Aebli consacre ensuite une section à la relation entre la notion d’opération et la coopération des élèves (p. 57 et suivantes). Il développe, en référence à Piaget, en quoi la coopération sociale est un des principaux agents formateurs dans la genèse spontanée de la pensée enfantine, et conclut sur la
« nécessité impérative pour l’enseignement moderne de tirer parti de ce fait en accordant dans les programmes scolaires une place importante aux activités socialisées. »
Après le chapitre centré sur les relations entre opérations et coopération des élèves, un chapitre est centré sur La recherche, le problème et la construction de l’opération (p. 61-65). Aebli y analyse en quoi la recherche par l’élève d’un vrai problème donne lieu à la construction de l’opération et en quoi le problème et les questions qu’il pose oriente la recherche, et « contient un »schème anticipateur« » de l’opération intellectuelle à effectuer (classer, ordonner, expliquer, etc.). Lorsque ce schème anticipateur ne constitue qu’un projet global et que l’opération à exécuter devra se différencier et se structurer au cours de la recherche, celle-ci donne lieu à un progrès de la pensée, avec construction d’un nouveau schème dépassant par sa structure les schèmes antérieurs.
Le dernier chapitre (p. 66-71) de la partie psychologique est consacré à l’assimilation dans la théorie de Piaget comme une « conception toute nouvelle de l’appréhension de l’expérience » pour traiter le problème du rapport entre le sujet assimilateur et l’objet assimilé. Aebli renvoie largement à Piaget (1936, 1947) et se limite à indiquer l’évolution de ce processus qui va des schèmes sensori-moteurs « jusqu’à l’analyse mathématique des phénomènes et des objets. »

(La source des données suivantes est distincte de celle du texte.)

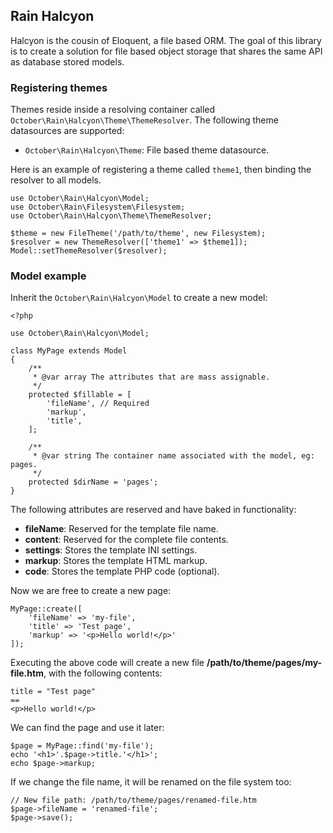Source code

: ## Rain Halcyon

Halcyon is the cousin of Eloquent, a file based ORM. The goal of this library is to create a solution for file based object storage that shares the same API as database stored models.

### Registering themes

Themes reside inside a resolving container called `October\Rain\Halcyon\Theme\ThemeResolver`. The following theme datasources are supported:

- `October\Rain\Halcyon\Theme`: File based theme datasource.

Here is an example of registering a theme called `theme1`, then binding the resolver to all models.

    use October\Rain\Halcyon\Model;
    use October\Rain\Filesystem\Filesystem;
    use October\Rain\Halcyon\Theme\ThemeResolver;

    $theme = new FileTheme('/path/to/theme', new Filesystem);
    $resolver = new ThemeResolver(['theme1' => $theme1]);
    Model::setThemeResolver($resolver);

### Model example

Inherit the `October\Rain\Halcyon\Model` to create a new model:

    <?php

    use October\Rain\Halcyon\Model;

    class MyPage extends Model
    {
        /**
         * @var array The attributes that are mass assignable.
         */
        protected $fillable = [
            'fileName', // Required
            'markup',
            'title',
        ];

        /**
         * @var string The container name associated with the model, eg: pages.
         */
        protected $dirName = 'pages';
    }

The following attributes are reserved and have baked in functionality:

- **fileName**: Reserved for the template file name.
- **content**: Reserved for the complete file contents.
- **settings**: Stores the template INI settings.
- **markup**: Stores the template HTML markup.
- **code**: Stores the template PHP code (optional).

Now we are free to create a new page:

    MyPage::create([
        'fileName' => 'my-file',
        'title' => 'Test page',
        'markup' => '<p>Hello world!</p>'
    ]);

Executing the above code will create a new file **/path/to/theme/pages/my-file.htm**, with the following contents:

    title = "Test page"
    ==
    <p>Hello world!</p>

We can find the page and use it later:

    $page = MyPage::find('my-file');
    echo '<h1>'.$page->title.'</h1>';
    echo $page->markup;

If we change the file name, it will be renamed on the file system too:

    // New file path: /path/to/theme/pages/renamed-file.htm
    $page->fileName = 'renamed-file';
    $page->save();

2.3 La mise en œuvre pour la didactique
Les analyses sur la recherche, le problème et la construction des opérations mentales sont reprises dans les deux premiers chapitres de la partie didactique : La construction des opérations par la recherche de l’élève (p. 73-80) et Le problème comme projet d’action (p. 81-85), dans lequel Aebli discute du problème comme projet d’action effective, pratique, mais aussi fictive. Il introduit ce que peut être le déroulement d’une unité didactique avec recherche personnelle des élèves, en relevant la nécessité dans ce cas que le problème soit posé avec « un beaucoup plus grand soin. » On peut penser ici à la notion de dévolution du problème à l’élève qu’introduira plus tard Guy Brousseau (1986). Aebli relève aussi l’importance des mises au point collectives – dont les travaux en didactique montreront plus tard qu’elles sont une difficulté particulière pour l’enseignant. Cette approche sur le statut de la recherche de problème constitue un apport significatif de Aebli sur lequel auraient pu s’étayer alors les recherches, notamment celles sur l’enseignement des mathématiques.
L’importance de la dimension collective introduite dans la partie psychologique a son pendant dans les développements du dernier chapitre de la partie didactique : La coopération des élèves et l’« exercice opératoire » (p. 92- 106). Aebli y distingue d’abord deux cas extrêmes de problèmes : ceux dont la résolution demande de construire une notion ou opération nouvelle – la discussion en commun y est adaptée – et ceux qui appellent la simple application d’opérations connues sur des situations nouvelles – qui se prêtent au travail par équipes.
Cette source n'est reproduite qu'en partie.